Diagnostic Approach: New vs. Old Headache

Since this appears to be a new headache triggered by exertion, the first priority is to rule out dangerous secondary causes. The flowchart from Symptom to Diagnosis is directly relevant here:
Diagnostic approach to headache
For a new headache of hyperacute/exertional onset, the initial workup path leads to: noncontrast head CT. If negative, consider lumbar puncture (LP).

The "Must Not Miss" Diagnoses First

1. Subarachnoid Hemorrhage (SAH) - Highest Priority

This is the most important diagnosis to exclude.
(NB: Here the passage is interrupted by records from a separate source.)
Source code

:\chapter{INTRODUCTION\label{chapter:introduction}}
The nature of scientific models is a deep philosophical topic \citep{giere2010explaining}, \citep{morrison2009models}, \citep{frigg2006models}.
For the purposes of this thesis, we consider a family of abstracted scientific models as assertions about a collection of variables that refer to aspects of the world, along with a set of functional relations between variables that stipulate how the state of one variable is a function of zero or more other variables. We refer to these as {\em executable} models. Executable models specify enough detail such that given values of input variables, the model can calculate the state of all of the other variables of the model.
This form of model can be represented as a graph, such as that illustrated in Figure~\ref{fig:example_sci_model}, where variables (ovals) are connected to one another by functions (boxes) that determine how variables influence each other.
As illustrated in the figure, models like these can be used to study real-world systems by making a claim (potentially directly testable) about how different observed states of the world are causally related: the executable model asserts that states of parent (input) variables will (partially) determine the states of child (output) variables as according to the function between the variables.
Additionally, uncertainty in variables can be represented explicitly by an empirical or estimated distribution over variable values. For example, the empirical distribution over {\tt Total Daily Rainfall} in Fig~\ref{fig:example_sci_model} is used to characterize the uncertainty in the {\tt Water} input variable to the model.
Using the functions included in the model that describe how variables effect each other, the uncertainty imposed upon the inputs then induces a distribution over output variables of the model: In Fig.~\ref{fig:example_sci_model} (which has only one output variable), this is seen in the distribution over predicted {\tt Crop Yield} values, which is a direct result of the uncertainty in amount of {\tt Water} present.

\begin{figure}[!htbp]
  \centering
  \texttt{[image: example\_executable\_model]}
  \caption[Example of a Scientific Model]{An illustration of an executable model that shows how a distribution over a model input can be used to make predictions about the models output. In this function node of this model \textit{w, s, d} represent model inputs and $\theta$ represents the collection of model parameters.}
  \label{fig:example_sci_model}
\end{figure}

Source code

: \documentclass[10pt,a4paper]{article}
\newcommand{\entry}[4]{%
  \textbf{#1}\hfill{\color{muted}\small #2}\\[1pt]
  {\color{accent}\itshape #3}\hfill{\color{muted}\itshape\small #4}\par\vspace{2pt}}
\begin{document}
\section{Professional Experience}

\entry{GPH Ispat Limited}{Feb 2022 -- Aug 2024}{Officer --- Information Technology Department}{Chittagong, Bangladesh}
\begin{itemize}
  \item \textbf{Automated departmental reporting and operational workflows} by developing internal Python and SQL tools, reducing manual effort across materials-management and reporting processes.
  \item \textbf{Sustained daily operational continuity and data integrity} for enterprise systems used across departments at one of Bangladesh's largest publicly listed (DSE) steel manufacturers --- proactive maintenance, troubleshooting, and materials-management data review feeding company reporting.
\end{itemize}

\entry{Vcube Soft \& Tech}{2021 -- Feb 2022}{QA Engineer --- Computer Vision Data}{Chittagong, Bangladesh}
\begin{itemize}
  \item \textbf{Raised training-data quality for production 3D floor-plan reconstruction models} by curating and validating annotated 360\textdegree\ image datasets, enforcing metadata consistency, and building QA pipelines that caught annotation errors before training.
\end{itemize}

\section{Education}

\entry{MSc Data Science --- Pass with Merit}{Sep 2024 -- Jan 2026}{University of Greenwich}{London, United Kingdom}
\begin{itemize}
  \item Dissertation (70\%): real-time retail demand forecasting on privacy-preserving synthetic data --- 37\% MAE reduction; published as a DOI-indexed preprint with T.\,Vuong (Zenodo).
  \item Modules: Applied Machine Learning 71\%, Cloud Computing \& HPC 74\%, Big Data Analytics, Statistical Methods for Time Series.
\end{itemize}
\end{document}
Key features from Tintinalli's Emergency Medicine:
"Onset of thunderclap headache during periods of exertion raises suspicion for subarachnoid hemorrhage or arterial dissection of the carotid or vertebrobasilar circulation."
The Ottawa SAH Rule (from Goldman-Cecil Medicine) flags for SAH evaluation if ANY of the following are present:
  • Age ≥40 years
  • Neck pain or stiffness
  • Witnessed loss of consciousness
  • Onset during exertion ✓ (present in this case)
  • Thunderclap headache (peak pain within 1 second)
  • Limited neck flexion on examination
This patient's exertional onset alone satisfies one Ottawa criterion - meaning SAH evaluation is warranted regardless of other features.
From Adams and Victor's Principles of Neurology: exertional headaches can simulate SAH because the pain is of such severity as to cause the patient to "cradle his head in their hands." Up to one-third of SAH patients have a milder sentinel headache (a warning bleed) days to weeks before catastrophic rupture - making accurate early diagnosis particularly valuable.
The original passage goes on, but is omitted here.